Action item. Using the entries that follow, collect the lines where the word "Ansible" appears.

Raw data.
──────
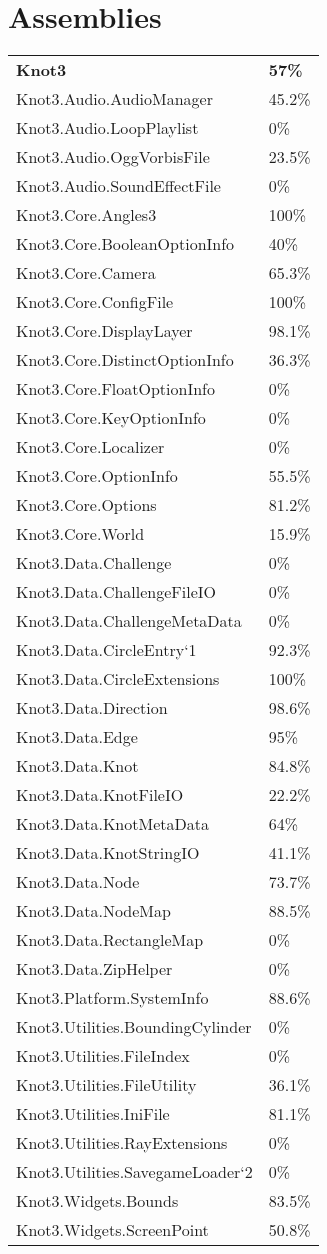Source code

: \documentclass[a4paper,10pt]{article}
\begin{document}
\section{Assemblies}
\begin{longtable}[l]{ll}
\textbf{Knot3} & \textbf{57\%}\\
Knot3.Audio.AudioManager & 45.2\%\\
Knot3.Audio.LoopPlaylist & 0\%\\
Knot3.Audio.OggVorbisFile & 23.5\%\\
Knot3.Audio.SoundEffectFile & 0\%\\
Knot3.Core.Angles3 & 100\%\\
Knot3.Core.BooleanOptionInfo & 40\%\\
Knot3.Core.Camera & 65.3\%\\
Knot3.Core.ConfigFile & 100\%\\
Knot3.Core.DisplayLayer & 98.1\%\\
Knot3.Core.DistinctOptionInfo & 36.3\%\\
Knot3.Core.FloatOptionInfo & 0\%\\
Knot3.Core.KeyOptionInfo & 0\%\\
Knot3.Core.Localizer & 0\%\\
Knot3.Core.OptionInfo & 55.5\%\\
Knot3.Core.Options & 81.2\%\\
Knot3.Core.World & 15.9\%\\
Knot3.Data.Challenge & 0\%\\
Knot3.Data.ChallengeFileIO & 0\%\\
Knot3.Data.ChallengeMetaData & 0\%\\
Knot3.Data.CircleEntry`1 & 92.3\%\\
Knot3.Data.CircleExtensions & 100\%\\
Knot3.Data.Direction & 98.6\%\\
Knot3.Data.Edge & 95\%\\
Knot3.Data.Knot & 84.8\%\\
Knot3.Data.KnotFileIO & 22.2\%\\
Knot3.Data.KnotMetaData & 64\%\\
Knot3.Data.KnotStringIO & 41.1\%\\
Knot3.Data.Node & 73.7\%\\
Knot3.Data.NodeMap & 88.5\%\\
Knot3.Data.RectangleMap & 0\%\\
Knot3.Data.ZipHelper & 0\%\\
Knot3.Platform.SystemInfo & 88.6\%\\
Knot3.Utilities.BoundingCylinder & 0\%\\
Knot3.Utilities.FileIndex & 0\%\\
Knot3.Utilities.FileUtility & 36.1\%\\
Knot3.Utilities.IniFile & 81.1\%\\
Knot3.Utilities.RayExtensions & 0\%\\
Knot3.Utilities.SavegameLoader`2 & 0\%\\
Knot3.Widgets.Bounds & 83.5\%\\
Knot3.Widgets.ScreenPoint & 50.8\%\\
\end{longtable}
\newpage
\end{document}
──────
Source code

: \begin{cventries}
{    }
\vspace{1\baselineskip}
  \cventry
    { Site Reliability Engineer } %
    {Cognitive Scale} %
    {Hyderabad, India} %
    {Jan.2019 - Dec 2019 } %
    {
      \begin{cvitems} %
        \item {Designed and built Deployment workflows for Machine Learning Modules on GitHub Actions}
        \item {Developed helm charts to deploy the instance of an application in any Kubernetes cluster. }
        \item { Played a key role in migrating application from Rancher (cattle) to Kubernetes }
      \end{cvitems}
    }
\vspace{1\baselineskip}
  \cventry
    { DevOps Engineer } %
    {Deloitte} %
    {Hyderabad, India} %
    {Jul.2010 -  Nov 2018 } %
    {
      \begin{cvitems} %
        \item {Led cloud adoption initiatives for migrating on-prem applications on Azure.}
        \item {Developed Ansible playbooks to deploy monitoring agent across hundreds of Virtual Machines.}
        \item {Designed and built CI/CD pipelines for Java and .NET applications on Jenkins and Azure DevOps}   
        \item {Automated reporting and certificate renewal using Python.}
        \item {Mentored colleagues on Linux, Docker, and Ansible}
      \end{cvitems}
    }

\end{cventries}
──────
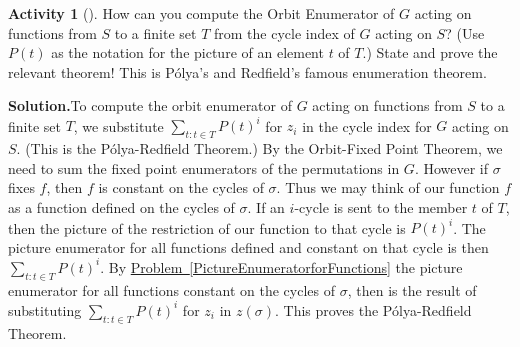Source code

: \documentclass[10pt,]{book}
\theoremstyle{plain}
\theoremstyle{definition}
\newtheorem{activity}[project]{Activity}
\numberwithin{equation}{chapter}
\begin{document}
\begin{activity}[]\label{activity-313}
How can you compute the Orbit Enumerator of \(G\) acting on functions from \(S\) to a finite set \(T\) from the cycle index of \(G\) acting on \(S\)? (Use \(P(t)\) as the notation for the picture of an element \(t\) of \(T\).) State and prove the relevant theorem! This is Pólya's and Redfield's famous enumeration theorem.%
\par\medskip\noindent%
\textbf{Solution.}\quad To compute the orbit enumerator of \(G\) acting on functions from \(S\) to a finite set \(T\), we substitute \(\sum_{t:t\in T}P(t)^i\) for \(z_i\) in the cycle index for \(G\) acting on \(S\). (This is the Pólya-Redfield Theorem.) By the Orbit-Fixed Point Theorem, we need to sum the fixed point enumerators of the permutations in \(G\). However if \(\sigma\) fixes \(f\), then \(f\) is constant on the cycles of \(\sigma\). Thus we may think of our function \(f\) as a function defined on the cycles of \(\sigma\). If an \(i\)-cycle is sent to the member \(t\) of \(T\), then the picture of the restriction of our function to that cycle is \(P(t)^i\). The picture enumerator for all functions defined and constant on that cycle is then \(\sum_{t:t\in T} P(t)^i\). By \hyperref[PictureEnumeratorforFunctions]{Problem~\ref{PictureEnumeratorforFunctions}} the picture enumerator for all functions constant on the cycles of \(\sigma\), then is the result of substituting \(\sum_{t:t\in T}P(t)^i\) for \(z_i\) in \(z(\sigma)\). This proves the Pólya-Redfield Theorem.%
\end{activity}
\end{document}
──────
Answer for the task.
        \item {Developed Ansible playbooks to deploy monitoring agent across hundreds of Virtual Machines.}
        \item {Mentored colleagues on Linux, Docker, and Ansible}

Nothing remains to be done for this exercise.